'''

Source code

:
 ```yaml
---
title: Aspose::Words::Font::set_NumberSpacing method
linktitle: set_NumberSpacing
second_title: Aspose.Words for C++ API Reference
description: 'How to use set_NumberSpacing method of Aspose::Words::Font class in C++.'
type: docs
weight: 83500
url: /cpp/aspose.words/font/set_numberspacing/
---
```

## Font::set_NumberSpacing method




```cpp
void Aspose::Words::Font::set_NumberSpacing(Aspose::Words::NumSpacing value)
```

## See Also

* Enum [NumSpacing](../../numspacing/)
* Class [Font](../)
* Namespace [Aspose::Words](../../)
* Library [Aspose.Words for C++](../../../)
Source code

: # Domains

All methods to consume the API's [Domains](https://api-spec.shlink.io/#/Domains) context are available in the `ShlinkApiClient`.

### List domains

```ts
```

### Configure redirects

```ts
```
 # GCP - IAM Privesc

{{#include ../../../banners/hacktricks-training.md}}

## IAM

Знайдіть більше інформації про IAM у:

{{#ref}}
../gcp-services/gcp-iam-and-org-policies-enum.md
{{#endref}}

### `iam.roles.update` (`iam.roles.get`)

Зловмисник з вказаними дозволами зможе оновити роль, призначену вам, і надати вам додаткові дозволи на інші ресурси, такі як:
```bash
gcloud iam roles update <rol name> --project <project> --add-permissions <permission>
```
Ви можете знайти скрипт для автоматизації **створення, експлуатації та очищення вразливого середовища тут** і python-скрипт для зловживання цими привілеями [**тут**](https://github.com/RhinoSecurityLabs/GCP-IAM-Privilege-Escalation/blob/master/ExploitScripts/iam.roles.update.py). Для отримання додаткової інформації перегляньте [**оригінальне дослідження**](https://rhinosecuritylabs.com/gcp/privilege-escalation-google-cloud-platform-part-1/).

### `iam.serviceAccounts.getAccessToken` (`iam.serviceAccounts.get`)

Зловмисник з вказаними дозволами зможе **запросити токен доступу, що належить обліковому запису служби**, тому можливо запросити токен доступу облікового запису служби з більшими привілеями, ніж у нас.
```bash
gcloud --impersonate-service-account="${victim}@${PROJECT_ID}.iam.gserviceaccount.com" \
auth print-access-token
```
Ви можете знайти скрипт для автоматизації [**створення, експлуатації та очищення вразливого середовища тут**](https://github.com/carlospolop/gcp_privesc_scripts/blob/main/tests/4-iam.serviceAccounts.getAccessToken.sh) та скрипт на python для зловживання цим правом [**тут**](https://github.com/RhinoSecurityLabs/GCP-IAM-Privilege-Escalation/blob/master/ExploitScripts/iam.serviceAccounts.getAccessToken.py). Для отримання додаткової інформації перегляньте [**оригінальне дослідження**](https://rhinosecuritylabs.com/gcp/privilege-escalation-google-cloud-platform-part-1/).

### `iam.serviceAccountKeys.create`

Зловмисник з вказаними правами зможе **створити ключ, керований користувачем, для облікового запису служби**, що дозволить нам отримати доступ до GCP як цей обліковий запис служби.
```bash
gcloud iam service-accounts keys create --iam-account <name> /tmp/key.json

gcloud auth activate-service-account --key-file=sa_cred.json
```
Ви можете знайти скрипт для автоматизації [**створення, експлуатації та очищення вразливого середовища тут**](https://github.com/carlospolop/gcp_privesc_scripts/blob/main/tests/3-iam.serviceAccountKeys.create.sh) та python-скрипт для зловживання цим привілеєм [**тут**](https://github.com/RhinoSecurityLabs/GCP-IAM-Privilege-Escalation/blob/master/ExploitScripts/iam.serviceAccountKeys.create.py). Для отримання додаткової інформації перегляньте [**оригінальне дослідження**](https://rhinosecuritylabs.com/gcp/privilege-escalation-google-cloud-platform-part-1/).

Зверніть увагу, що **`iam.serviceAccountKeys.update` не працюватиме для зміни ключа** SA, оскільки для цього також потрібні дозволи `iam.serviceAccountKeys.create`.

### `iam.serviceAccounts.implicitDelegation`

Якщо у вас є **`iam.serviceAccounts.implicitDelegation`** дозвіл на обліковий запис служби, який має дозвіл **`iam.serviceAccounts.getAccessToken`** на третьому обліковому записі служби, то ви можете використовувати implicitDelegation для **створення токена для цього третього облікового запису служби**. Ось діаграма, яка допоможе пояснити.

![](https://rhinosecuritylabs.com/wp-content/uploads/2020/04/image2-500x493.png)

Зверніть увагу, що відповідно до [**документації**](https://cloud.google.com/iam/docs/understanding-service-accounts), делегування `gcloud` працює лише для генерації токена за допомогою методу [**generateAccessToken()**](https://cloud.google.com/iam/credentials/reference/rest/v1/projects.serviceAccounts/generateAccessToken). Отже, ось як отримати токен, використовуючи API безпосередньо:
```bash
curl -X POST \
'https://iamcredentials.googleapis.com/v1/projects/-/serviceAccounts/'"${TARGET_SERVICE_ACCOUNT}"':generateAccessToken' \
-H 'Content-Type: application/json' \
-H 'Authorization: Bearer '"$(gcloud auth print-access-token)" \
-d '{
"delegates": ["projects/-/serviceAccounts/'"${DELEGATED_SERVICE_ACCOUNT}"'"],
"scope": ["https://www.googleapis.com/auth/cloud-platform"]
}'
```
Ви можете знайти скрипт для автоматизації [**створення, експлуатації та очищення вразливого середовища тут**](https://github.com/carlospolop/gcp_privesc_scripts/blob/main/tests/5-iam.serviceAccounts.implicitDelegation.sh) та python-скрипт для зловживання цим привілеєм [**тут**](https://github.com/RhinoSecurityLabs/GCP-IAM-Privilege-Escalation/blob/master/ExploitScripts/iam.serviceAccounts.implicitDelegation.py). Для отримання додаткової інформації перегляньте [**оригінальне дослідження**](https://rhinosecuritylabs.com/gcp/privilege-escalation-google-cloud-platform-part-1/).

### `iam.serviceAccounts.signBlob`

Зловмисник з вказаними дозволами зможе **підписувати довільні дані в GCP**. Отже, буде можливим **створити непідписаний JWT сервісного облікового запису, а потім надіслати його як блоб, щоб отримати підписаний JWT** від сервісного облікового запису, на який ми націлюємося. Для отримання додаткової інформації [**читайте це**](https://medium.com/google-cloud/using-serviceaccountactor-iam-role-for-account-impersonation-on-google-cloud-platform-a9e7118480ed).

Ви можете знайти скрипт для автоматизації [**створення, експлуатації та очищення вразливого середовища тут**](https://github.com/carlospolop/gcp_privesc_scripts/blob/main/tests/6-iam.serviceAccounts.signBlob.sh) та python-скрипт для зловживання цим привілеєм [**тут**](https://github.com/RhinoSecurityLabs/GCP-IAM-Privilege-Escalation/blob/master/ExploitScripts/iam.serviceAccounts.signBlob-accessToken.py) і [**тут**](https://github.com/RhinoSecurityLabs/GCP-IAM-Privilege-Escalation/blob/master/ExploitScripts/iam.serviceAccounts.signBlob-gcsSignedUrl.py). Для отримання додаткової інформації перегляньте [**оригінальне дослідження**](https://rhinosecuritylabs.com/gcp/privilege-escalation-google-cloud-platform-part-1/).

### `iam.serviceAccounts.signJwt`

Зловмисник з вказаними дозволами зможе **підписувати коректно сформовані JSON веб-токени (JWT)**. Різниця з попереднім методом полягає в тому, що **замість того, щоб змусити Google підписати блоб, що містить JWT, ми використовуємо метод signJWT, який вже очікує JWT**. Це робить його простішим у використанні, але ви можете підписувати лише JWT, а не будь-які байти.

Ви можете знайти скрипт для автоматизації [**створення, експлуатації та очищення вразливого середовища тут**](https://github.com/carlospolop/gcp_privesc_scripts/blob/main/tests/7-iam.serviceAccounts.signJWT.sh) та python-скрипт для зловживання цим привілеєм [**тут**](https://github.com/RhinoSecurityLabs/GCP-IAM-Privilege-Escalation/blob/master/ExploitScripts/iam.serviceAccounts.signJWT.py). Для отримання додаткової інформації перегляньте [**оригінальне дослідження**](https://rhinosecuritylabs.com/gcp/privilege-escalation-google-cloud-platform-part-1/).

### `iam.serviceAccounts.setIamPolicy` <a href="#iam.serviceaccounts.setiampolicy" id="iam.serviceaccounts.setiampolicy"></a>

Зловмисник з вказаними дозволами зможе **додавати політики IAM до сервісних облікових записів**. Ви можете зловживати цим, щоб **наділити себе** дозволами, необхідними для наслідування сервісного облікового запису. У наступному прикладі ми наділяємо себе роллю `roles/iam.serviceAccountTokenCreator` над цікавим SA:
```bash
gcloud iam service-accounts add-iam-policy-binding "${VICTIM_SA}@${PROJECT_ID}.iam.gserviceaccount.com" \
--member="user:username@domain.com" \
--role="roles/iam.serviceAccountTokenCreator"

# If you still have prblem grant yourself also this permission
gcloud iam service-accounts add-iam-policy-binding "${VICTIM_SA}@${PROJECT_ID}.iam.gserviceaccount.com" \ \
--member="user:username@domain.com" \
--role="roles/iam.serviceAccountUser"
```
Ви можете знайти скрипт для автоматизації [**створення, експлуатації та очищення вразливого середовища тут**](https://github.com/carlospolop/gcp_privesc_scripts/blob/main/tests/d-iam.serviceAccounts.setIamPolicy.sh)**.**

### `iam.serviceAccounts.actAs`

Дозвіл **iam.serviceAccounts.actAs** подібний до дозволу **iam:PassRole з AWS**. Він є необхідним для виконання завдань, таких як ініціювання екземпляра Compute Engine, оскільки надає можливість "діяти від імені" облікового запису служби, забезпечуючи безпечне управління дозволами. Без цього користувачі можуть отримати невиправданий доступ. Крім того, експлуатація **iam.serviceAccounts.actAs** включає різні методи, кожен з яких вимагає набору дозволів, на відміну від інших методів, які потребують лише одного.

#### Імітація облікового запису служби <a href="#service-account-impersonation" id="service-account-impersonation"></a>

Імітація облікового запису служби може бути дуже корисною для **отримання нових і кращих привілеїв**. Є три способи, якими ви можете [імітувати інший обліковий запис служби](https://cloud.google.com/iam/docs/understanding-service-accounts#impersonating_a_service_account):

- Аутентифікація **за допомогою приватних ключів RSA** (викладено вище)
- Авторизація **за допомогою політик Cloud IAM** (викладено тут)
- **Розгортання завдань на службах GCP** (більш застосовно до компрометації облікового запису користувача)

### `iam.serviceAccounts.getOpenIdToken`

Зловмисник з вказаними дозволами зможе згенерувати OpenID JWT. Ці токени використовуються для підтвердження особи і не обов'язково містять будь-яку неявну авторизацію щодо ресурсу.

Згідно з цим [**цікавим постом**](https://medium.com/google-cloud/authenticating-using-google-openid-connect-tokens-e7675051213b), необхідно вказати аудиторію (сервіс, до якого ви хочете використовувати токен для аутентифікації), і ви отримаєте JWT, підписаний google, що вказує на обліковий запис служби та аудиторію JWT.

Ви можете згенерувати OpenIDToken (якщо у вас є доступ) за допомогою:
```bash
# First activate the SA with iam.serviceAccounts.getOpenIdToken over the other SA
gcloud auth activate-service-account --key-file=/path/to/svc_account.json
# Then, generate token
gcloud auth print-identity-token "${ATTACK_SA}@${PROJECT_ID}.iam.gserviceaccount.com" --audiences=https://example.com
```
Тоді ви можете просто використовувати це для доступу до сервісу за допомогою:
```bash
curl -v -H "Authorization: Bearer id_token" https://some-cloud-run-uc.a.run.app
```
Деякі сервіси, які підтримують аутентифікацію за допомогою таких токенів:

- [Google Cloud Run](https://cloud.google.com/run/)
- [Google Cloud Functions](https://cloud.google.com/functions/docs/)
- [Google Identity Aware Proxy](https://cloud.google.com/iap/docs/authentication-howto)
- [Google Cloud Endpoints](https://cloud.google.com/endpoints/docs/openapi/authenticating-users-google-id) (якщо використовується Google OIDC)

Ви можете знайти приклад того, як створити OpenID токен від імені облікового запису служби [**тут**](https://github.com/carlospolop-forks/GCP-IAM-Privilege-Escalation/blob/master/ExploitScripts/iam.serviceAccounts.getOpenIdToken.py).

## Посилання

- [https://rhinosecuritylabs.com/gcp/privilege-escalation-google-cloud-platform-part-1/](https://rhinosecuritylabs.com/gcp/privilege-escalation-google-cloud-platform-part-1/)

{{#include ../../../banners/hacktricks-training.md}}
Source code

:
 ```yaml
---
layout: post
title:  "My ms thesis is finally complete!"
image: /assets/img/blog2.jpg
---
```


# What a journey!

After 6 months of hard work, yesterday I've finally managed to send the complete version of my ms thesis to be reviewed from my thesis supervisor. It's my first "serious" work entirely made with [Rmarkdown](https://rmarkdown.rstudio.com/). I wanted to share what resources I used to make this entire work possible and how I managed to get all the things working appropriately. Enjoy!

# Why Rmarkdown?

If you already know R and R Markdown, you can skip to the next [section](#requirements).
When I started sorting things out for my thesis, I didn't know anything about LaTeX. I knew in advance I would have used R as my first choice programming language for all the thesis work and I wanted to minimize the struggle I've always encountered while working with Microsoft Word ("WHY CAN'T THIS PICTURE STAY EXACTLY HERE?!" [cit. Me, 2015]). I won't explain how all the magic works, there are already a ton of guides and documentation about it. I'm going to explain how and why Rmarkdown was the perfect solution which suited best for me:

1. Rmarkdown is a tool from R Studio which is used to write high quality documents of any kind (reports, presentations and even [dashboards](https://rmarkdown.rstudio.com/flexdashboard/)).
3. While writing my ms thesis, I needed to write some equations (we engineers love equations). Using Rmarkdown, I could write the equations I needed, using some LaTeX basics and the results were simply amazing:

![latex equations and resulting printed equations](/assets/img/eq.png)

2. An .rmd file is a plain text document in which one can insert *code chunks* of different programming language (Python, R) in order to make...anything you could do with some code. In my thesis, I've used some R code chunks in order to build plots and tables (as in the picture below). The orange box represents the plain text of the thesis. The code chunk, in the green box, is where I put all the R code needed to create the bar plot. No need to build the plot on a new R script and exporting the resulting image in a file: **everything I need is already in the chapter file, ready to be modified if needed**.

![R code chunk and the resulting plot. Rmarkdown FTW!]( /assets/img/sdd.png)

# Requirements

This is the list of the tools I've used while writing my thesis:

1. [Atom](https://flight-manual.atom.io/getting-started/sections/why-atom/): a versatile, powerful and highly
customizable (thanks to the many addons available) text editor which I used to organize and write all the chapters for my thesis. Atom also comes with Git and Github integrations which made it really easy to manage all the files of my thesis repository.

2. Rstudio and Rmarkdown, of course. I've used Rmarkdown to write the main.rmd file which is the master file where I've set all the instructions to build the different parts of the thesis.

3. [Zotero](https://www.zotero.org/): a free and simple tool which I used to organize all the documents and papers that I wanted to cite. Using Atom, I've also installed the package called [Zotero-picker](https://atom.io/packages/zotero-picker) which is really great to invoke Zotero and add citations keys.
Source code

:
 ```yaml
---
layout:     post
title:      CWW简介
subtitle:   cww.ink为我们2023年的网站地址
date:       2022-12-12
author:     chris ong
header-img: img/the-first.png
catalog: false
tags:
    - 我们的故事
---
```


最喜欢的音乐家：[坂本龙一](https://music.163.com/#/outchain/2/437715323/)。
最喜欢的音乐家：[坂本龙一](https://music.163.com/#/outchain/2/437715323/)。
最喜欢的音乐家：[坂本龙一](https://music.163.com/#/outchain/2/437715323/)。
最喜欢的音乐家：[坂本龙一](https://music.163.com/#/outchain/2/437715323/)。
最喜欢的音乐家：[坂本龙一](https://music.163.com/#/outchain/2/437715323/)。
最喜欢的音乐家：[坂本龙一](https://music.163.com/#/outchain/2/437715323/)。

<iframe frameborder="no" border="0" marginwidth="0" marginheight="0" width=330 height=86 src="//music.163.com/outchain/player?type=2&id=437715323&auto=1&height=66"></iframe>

'''

What to produce: Wherever the string "available" occurs in the entries, copy that whole line.

Answer for this exercise:
All methods to consume the API's [Domains](https://api-spec.shlink.io/#/Domains) context are available in the `ShlinkApiClient`.
customizable (thanks to the many addons available) text editor which I used to organize and write all the chapters for my thesis. Atom also comes with Git and Github integrations which made it really easy to manage all the files of my thesis repository.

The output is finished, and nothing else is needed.